Letters to the editor
Signs of endurance
An exchange of support in times that try men's souls
Editor, The Times:
We have all been saddened and shocked by the terrible tragedy that took place at the Jewish Federation offices. The King County Women's Advisory Board offers its condolences and would like to pay tribute to an agency that has contributed greatly to the entire community through its ongoing support of a broad network of health, human-service, educational and community-building agencies in the greater Seattle area, in Israel and around the world.
We know that they support the building of strong relationships, both inside and outside of the Jewish community. We want to offer them our support as well as our admiration for their strength in the face of this crisis.
— Susan Weeks, chair, Peggy Ann Leonard, Roberta Sherwood; King County Women's Advisory Board, Seattle
Crisis of faith
A sad passage in the struggle for understanding
It is a sad day for both the Jewish and Muslim communities in Seattle with the recent shooting inside [the Jewish Federation of Greater Seattle] in which one Jewish woman was shot dead, and three seriously wounded.
Sad for the Jewish community at the senseless killing of one of their own. Sad for the Muslim community because they have to wear this one. They are the aggressors. They are the ones demonstrating their hatred of the Jewish community, and radical Muslims bear the responsibility of desiring to eradicate all and every vestige of Israel and all it represents.
The moderate Muslims in the world in general, and in Seattle in particular, must work extremely hard in the areas of gentleness, acts of kindness and charity toward both the Jewish community and other non-believing communities in order to repair their credibility.

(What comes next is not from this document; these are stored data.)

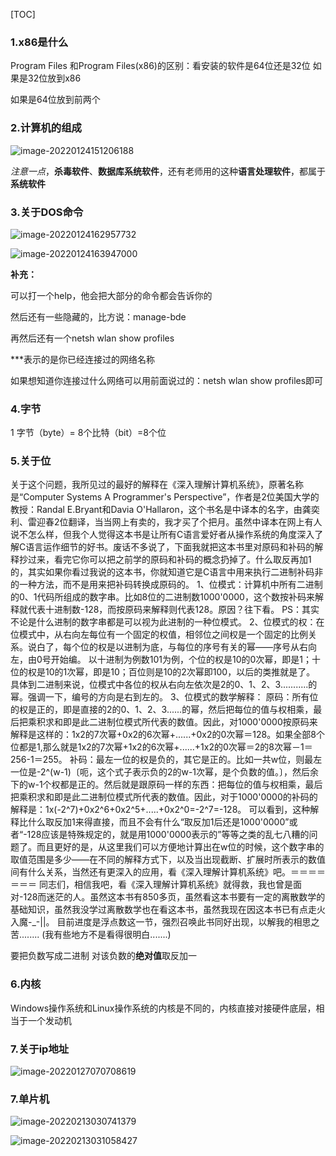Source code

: [TOC]



### 1.x86是什么

Program Files 和Program Files(x86)的区别：看安装的软件是64位还是32位 如果是32位放到x86

如果是64位放到前两个

### 2.计算机的组成

![image-20220124151206188](C:\Users\Lzo\AppData\Roaming\Typora\typora-user-images\image-20220124151206188.png)

*注意一点*，**杀毒软件**、**数据库系统软件**，还有老师用的这种**语言处理软件**，都属于**系统软件**

### 3.关于DOS命令

![image-20220124162957732](C:\Users\Lzo\AppData\Roaming\Typora\typora-user-images\image-20220124162957732.png)

![image-20220124163947000](C:\Users\Lzo\AppData\Roaming\Typora\typora-user-images\image-20220124163947000.png)

**补充：**

可以打一个help，他会把大部分的命令都会告诉你的

然后还有一些隐藏的，比方说：manage-bde

再然后还有一个netsh wlan show profiles

***表示的是你已经连接过的网络名称

如果想知道你连接过什么网络可以用前面说过的：netsh wlan show profiles即可



### 4.字节

1 字节（byte）= 8个比特（bit）=8个位



### 5.关于位

关于这个问题，我所见过的最好的解释在《深入理解计算机系统》，原著名称是“Computer Systems A Programmer's Perspective”，作者是2位美国大学的教授：Randal E.Bryant和Davia O'Hallaron，这个书名是中译本的名字，由龚奕利、雷迎春2位翻译，当当网上有卖的，我才买了个把月。虽然中译本在网上有人说不怎么样，但我个人觉得这本书是让所有C语言爱好者从操作系统的角度深入了解C语言运作细节的好书。废话不多说了，下面我就把这本书里对原码和补码的解释抄过来，看完它你可以把之前学的原码和补码的概念扔掉了。什么取反再加1的，其实如果你看过我说的这本书，你就知道它是C语言中用来执行二进制补码非的一种方法，而不是用来把补码转换成原码的。 1、位模式：计算机中所有二进制的0、1代码所组成的数字串。比如8位的二进制数1000'0000，这个数按补码来解释就代表十进制数-128，而按原码来解释则代表128。原因？往下看。 PS：其实不论是什么进制的数字串都是可以视为此进制的一种位模式。 2、位模式的权：在位模式中，从右向左每位有一个固定的权值，相邻位之间权是一个固定的比例关系。说白了，每个位的权是以进制为底，与每位的序号有关的幂——序号从右向左，由0号开始编。 以十进制为例数101为例，个位的权是10的0次幂，即是1；十位的权是10的1次幂，即是10；百位则是10的2次幂即100，以后的类推就是了。 具体到二进制来说，位模式中各位的权从右向左依次是2的0、1、2、3...........的幂。强调一下，编号的方向是右到左的。 3、位模式的数学解释： 原码：所有位的权是正的，即是直接的2的0、1、2、3......的幂，然后把每位的值与权相乘，最后把乘积求和即是此二进制位模式所代表的数值。因此，对1000'0000按原码来解释是这样的：1x2的7次幂+0x2的6次幂+......+0x2的0次幂＝128。如果全部8个位都是1,那么就是1x2的7次幂+1x2的6次幂+......+1x2的0次幂＝2的8次幂－1＝256-1＝255。 补码：最左一位的权是负的，其它是正的。比如一共w位，则最左一位是-2^(w-1)〔呃，这个式子表示负的2的w-1次幂，是个负数的值。〕，然后余下的w-1个权都是正的。然后就是跟原码一样的东西：把每位的值与权相乘，最后把乘积求和即是此二进制位模式所代表的数值。因此，对于1000'0000的补码的解释是：1x(-2^7)+0x2^6+0x2^5+.....+0x2^0=-2^7=-128。 可以看到，这种解释比什么取反加1来得直接，而且不会有什么“取反加1后还是1000'0000”或者“-128应该是特殊规定的，就是用1000'0000表示的”等等之类的乱七八糟的问题了。而且更好的是，从这里我们可以方便地计算出在w位的时候，这个数字串的取值范围是多少——在不同的解释方式下，以及当出现截断、扩展时所表示的数值间有什么关系，当然还有更深入的应用，看《深入理解计算机系统》吧。＝＝＝＝＝＝＝ 同志们，相信我吧，看《深入理解计算机系统》就得救，我也曾是面对-128而迷茫的人。虽然这本书有850多页，虽然看这本书要有一定的离散数学的基础知识，虽然我没学过离散数学也在看这本书，虽然我现在因这本书已有点走火入魔-_-||。 目前进度是浮点数这一节，强烈召唤此书同好出现，以解我的相思之苦........ (我有些地方不是看得很明白.......)

要把负数写成二进制 对该负数的**绝对值**取反加一



### 6.内核

Windows操作系统和Linux操作系统的内核是不同的，内核直接对接硬件底层，相当于一个发动机

### 7.关于ip地址

![image-20220127070708619](C:\Users\Lzo\AppData\Roaming\Typora\typora-user-images\image-20220127070708619.png)



### 7.单片机

![image-20220213030741379](C:\Users\Lzo\AppData\Roaming\Typora\typora-user-images\image-20220213030741379.png)

![image-20220213031058427](C:\Users\Lzo\AppData\Roaming\Typora\typora-user-images\image-20220213031058427.png)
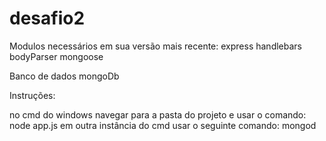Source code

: # desafio2

Modulos necessários em sua versão mais recente:
express
handlebars
bodyParser
mongoose

Banco de dados
mongoDb

Instruções:

no cmd do windows navegar para a pasta do projeto e usar o comando: node app.js
em outra instância do cmd usar o seguinte comando: mongod
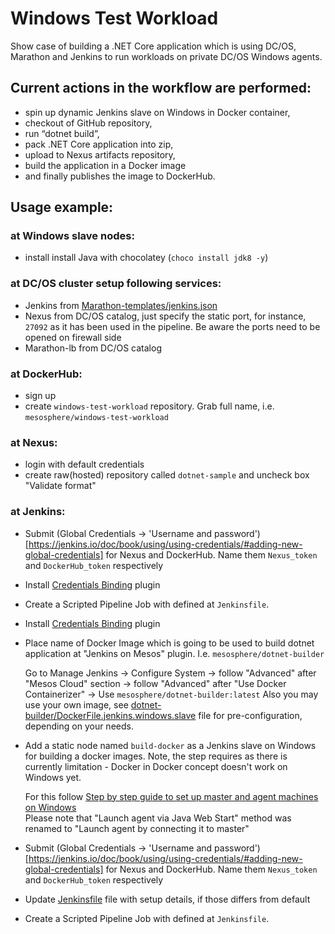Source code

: 
# Windows Test Workload

Show case of building a .NET Core application which is using DC/OS, Marathon and Jenkins to run workloads on private DC/OS Windows agents.

## Current actions in the workflow are performed:
- spin up dynamic Jenkins slave on Windows in Docker container,
- checkout of GitHub repository,
- run “dotnet build”,
- pack .NET Core application into zip,
- upload to Nexus artifacts repository,
- build the application in a Docker image
- and finally publishes the image to DockerHub.

## Usage example:
### at Windows slave nodes:
- install install Java with chocolatey (`choco install jdk8 -y`)

### at DC/OS cluster setup following services:
- Jenkins from [Marathon-templates/jenkins.json](https://github.com/dcos/windows-test-workload/blob/master/Marathon-templates/jenkins.json)
- Nexus from DC/OS catalog, just specify the static port, for instance, `27092` as it has been used in the pipeline. Be aware the ports need to be opened on firewall side
- Marathon-lb from DC/OS catalog

### at DockerHub:
- sign up
- create `windows-test-workload` repository. Grab full name, i.e. `mesosphere/windows-test-workload`

### at Nexus:
- login with default credentials
- create raw(hosted) repository called `dotnet-sample` and uncheck box "Validate format"

### at Jenkins:
- Submit (Global Credentials -> 'Username and password')[https://jenkins.io/doc/book/using/using-credentials/#adding-new-global-credentials] for Nexus and DockerHub. Name them `Nexus_token` and `DockerHub_token` respectively

- Install [Credentials Binding](https://plugins.jenkins.io/credentials-binding) plugin

- Create a Scripted Pipeline Job with defined at `Jenkinsfile`.

- Install [Credentials Binding](https://plugins.jenkins.io/credentials-binding) plugin

- Place name of Docker Image which is going to be used to build dotnet application at "Jenkins on Mesos" plugin. I.e. `mesosphere/dotnet-builder`

  Go to Manage Jenkins -> Configure System -> follow "Advanced" after "Mesos Cloud" section -> follow "Advanced" after "Use Docker Containerizer" -> Use `mesosphere/dotnet-builder:latest`
  Also you may use your own image, see [dotnet-builder/DockerFile.jenkins.windows.slave](https://github.com/dcos/windows-test-workload/blob/master/dotnet-builder/DockerFile.jenkins.windows.slave) file for pre-configuration, depending on your needs.

- Add a static node named `build-docker` as a Jenkins slave on Windows for building a docker images. Note, the step requires as there is currently limitation - Docker in Docker concept doesn't work on Windows yet.
  
  For this follow [Step by step guide to set up master and agent machines on Windows](https://wiki.jenkins.io/display/JENKINS/Step+by+step+guide+to+set+up+master+and+agent+machines+on+Windows)  
  Please note that "Launch agent via Java Web Start" method was renamed to "Launch agent by connecting it to master"

- Submit (Global Credentials -> 'Username and password')[https://jenkins.io/doc/book/using/using-credentials/#adding-new-global-credentials] for Nexus and DockerHub. Name them `Nexus_token` and `DockerHub_token` respectively

- Update [Jenkinsfile](https://github.com/dcos/windows-test-workload/blob/master/Jenkinsfile) file with setup details, if those differs from default

- Create a Scripted Pipeline Job with defined at `Jenkinsfile`.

If not, they risk not only the public's continued outrage at this heinous and cowardly act, but they risk a continuing cynicism and skepticism by a wary public, as they continue their spiral into the darkness of isolation within Seattle's community. Seattle's Muslims must do all they can to repair this egregious breach in breaking faith within their communities.

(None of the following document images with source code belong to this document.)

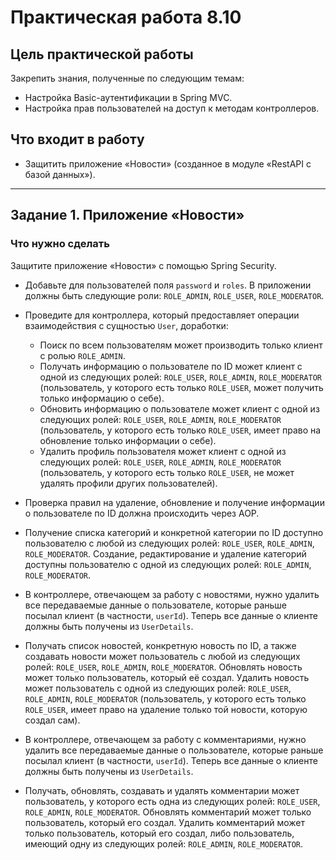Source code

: # Практическая работа 8.10

## Цель практической работы
Закрепить знания, полученные по следующим темам:
- Настройка Basic-аутентификации в Spring MVC.
- Настройка прав пользователей на доступ к методам контроллеров.

## Что входит в работу
- Защитить приложение «Новости» (созданное в модуле «RestAPI с базой данных»).

---

## Задание 1. Приложение «Новости»

### Что нужно сделать
Защитите приложение «Новости» с помощью Spring Security.

- Добавьте для пользователей поля `password` и `roles`. В приложении должны быть следующие роли: `ROLE_ADMIN`, `ROLE_USER`, `ROLE_MODERATOR`.
- Проведите для контроллера, который предоставляет операции взаимодействия с сущностью `User`, доработки:
    - Поиск по всем пользователям может производить только клиент с ролью `ROLE_ADMIN`.
    - Получать информацию о пользователе по ID может клиент с одной из следующих ролей: `ROLE_USER`, `ROLE_ADMIN`, `ROLE_MODERATOR` (пользователь, у которого есть только `ROLE_USER`, может получить только информацию о себе).
    - Обновить информацию о пользователе может клиент с одной из следующих ролей: `ROLE_USER`, `ROLE_ADMIN`, `ROLE_MODERATOR` (пользователь, у которого есть только `ROLE_USER`, имеет право на обновление только информации о себе).
    - Удалить профиль пользователя может клиент с одной из следующих ролей: `ROLE_USER`, `ROLE_ADMIN`, `ROLE_MODERATOR` (пользователь, у которого есть только `ROLE_USER`, не может удалять профили других пользователей).

- Проверка правил на удаление, обновление и получение информации о пользователе по ID должна происходить через AOP.

- Получение списка категорий и конкретной категории по ID доступно пользователю с любой из следующих ролей: `ROLE_USER`, `ROLE_ADMIN`, `ROLE_MODERATOR`. Создание, редактирование и удаление категорий доступны пользователю с одной из следующих ролей: `ROLE_ADMIN`, `ROLE_MODERATOR`.

- В контроллере, отвечающем за работу с новостями, нужно удалить все передаваемые данные о пользователе, которые раньше посылал клиент (в частности, `userId`). Теперь все данные о клиенте должны быть получены из `UserDetails`.

- Получать список новостей, конкретную новость по ID, а также создавать новости может пользователь с любой из следующих ролей: `ROLE_USER`, `ROLE_ADMIN`, `ROLE_MODERATOR`. Обновлять новость может только пользователь, который её создал. Удалить новость может пользователь с одной из следующих ролей: `ROLE_USER`, `ROLE_ADMIN`, `ROLE_MODERATOR` (пользователь, у которого есть только `ROLE_USER`, имеет право на удаление только той новости, которую создал сам).

- В контроллере, отвечающем за работу с комментариями, нужно удалить все передаваемые данные о пользователе, которые раньше посылал клиент (в частности, `userId`). Теперь все данные о клиенте должны быть получены из `UserDetails`.

- Получать, обновлять, создавать и удалять комментарии может пользователь, у которого есть одна из следующих ролей: `ROLE_USER`, `ROLE_ADMIN`, `ROLE_MODERATOR`. Обновлять комментарий может только пользователь, который его создал. Удалить комментарий может только пользователь, который его создал, либо пользователь, имеющий одну из следующих ролей: `ROLE_ADMIN`, `ROLE_MODERATOR`.
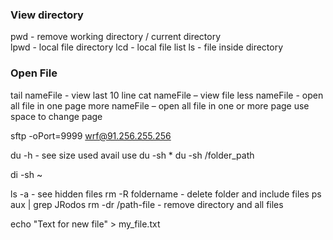 ### View directory 
pwd  	- remove working directory / current directory  
lpwd 	- local file directory
lcd		- local file list
ls		- file inside directory 

### Open File 
tail nameFile - view last 10 line
cat nameFile  – view file 
less nameFile - open all file in one page
more nameFile – open all file in one or more page use space to change page

sftp -oPort=9999 wrf@91.256.255.256

du -h  - see size used avail use
du -sh * 
du -sh /folder_path

di -sh ~ 

ls -a - see hidden files 
rm -R foldername - delete folder and include files 
ps aux | grep JRodos
rm -dr /path-file - remove directory and all files

echo "Text for new file" > my_file.txt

Likewise, it appears to me the Jewish community in Seattle has a weighty decision as to where they go with this atrocity perpetrated against them. Simple answers aren't so forthcoming.
— Brian Batke, Cloverdale, B.C., Canada
The unchanged mind
[Jewish Federation shooting suspect] Naveed Haq's story is tragic ["Decade of mental illness came to deadly climax," Local News, July 30].
Bipolar mental illness is a very serious illness that causes radical changes in personality and in perceptions of reality. Untreated, it progresses. Mentally ill persons are not required to take medication and to get treatment. Yet if a mother decides that her child will not get chemo for cancer, her parental rights are taken from her and the child is treated.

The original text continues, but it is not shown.